Ainsi, pour occuper son temps pendant le trajet, soit on a à bord un journal, un ouvrage, un smartphone, des écouteurs, sans ces éléments, on pose son regard sur la fenêtre, un espace vide ou on attrape un coup de cinq à dix minutes de sommeil. Depuis son siège, le temps d’un trajet, on occupe le l’œil, le temps et l’esprit. Les règles de sociabilités collectives « interdisent » de regarder son voisin, si ce n’est qu'accidentellement. Le regard insistant est signe d’indiscrétion voire signifie le fait d’épier ou de violer l’espace privé de son voisin. Les règles de bonne politesse veulent que chacun se mêle de ce qui lui regarde !

Autre part, des conversations sont entamées par des voyageurs montés ensemble. Le rythme de la conversation, le ton de la voix, les éclats de rire ne sont pas « contrôlés ». Dans les limites imposées par le système, chaque individu est libre de ses actes et pensées. Dans la mesure où « je » suis dans « mon » espace « privé », « je » suis alors libre de « mes » gestes. Il en est de même dans les cafés, les restaurants, les cafétérias d’étudiants…

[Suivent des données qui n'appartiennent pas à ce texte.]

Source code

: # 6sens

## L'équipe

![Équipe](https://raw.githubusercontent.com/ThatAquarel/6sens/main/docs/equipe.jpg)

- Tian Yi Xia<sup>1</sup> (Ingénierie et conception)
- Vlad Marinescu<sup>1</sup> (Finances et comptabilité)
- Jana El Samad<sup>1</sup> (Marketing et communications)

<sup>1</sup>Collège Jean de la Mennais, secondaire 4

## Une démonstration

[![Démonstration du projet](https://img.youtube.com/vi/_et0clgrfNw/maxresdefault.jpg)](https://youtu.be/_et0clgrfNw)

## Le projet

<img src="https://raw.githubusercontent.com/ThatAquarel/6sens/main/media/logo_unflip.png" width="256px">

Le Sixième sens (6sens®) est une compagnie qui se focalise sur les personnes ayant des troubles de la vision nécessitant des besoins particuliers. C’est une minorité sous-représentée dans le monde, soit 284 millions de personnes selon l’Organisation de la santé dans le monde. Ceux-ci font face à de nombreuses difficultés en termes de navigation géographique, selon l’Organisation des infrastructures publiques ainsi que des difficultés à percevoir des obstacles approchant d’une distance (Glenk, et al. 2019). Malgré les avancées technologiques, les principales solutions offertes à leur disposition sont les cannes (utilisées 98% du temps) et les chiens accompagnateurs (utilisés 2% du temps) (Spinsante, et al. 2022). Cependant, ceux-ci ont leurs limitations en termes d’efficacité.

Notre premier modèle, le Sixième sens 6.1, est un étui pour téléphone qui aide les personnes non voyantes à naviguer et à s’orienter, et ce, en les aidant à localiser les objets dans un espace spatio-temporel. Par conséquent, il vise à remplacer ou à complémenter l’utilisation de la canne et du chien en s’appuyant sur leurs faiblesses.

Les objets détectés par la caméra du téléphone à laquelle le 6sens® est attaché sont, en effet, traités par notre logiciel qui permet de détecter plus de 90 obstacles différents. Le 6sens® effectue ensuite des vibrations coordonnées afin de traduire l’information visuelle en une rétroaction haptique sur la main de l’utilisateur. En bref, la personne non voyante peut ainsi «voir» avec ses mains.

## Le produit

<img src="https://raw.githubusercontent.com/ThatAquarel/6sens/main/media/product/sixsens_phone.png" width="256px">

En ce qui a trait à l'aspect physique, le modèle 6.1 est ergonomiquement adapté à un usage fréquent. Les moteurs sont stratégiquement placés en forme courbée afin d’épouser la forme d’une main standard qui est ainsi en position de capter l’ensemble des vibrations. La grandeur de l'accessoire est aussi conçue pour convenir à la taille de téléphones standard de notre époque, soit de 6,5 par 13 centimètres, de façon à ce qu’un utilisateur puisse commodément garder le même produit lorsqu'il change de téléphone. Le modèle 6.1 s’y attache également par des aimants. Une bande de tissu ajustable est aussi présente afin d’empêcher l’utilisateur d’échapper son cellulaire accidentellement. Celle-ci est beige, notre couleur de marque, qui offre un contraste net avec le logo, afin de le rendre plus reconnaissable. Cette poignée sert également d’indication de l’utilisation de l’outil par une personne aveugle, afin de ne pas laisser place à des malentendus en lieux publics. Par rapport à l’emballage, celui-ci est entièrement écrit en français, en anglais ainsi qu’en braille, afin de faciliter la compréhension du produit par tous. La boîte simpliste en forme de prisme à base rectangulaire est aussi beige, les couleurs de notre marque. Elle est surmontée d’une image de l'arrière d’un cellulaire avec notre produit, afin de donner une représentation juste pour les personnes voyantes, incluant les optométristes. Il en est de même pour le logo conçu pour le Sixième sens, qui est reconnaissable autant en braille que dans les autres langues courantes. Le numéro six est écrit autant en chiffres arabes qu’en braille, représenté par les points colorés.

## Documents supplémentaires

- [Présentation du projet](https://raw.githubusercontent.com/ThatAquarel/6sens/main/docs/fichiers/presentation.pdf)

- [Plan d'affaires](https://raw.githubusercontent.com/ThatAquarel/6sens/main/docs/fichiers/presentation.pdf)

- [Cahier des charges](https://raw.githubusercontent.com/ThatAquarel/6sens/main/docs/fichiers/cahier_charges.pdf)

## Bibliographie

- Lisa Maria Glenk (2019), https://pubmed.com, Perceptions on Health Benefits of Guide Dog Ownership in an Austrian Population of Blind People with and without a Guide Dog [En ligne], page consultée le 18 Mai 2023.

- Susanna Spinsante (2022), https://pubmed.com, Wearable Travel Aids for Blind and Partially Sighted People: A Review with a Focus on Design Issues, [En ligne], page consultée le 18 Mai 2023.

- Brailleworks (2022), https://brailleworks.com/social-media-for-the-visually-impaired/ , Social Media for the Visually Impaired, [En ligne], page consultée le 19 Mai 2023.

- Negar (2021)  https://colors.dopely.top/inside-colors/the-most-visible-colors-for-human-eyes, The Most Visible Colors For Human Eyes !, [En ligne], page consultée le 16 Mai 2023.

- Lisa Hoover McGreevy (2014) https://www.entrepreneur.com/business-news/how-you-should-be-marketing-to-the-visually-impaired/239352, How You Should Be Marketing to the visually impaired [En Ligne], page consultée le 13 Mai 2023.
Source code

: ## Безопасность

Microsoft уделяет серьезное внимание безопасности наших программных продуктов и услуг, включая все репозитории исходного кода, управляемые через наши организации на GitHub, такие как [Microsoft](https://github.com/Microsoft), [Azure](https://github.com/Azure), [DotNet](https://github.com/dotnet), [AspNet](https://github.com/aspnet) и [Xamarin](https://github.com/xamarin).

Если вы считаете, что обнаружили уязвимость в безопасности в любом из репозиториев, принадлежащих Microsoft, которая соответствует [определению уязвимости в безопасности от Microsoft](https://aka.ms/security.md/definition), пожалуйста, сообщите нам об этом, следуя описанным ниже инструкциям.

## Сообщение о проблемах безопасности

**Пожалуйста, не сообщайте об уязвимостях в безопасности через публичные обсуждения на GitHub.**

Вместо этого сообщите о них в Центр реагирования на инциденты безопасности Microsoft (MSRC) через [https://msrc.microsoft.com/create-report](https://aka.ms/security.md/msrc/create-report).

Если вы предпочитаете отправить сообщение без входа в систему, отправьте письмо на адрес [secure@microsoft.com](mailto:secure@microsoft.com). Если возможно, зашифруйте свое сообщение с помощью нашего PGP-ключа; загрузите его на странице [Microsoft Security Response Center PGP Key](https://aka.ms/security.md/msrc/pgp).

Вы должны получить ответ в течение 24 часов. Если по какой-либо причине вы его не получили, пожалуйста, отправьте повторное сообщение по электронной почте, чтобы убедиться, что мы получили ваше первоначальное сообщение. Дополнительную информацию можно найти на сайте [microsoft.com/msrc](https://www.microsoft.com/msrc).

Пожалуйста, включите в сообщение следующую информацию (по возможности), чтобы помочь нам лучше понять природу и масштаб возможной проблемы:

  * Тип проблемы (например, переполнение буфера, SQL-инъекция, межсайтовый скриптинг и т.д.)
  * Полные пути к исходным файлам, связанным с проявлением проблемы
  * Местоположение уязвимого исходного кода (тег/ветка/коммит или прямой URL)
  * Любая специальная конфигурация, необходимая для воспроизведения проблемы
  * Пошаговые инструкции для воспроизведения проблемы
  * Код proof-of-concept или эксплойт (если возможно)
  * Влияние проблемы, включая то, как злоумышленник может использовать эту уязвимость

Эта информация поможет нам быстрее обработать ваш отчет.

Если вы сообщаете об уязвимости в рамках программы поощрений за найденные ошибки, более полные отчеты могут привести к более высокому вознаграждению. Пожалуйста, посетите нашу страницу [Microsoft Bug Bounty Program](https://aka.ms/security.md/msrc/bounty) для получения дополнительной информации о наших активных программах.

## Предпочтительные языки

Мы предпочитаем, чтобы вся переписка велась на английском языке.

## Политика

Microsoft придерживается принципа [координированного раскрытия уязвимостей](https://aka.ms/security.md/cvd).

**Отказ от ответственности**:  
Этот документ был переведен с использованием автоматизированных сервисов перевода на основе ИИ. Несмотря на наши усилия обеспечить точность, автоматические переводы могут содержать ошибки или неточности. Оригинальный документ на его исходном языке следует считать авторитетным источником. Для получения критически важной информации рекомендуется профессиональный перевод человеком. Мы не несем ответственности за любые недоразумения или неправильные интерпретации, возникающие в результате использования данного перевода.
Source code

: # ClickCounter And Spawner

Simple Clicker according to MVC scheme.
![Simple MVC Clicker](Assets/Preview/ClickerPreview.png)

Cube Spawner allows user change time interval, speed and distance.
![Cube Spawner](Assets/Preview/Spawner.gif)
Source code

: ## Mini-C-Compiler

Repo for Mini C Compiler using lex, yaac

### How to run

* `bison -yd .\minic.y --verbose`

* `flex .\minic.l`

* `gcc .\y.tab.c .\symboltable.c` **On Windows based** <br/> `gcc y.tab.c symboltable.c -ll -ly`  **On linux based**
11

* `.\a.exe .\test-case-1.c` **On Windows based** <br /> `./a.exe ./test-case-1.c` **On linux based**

Il n’est donc pas étonnant de voir que chacun se libère dans son espace, en ouvrant son sac pour chercher un miroir en ne le refermant pas, car le voisin fera tout pour ne pas jeter un regard dans « tes » affaires. Quelque fois on se maquille, les effets de base de la toilette sont emportés et utilisés depuis son siège, certaines même en profiteront pour se faire une petite manicure. La liberté dont chacun jouit de son espace dans les transports en commun, est fonction des bonnes manières sociales mais surtout de "règlements intérieurs" des espaces sociaux. En effet, dans un contexte français, on évalue les règles (lois, codes de conduite) qui s’appliquent au contexte, jusqu’où je peux conduire mes actes pour donner un poids et un intervalle à ma liberté d’expression.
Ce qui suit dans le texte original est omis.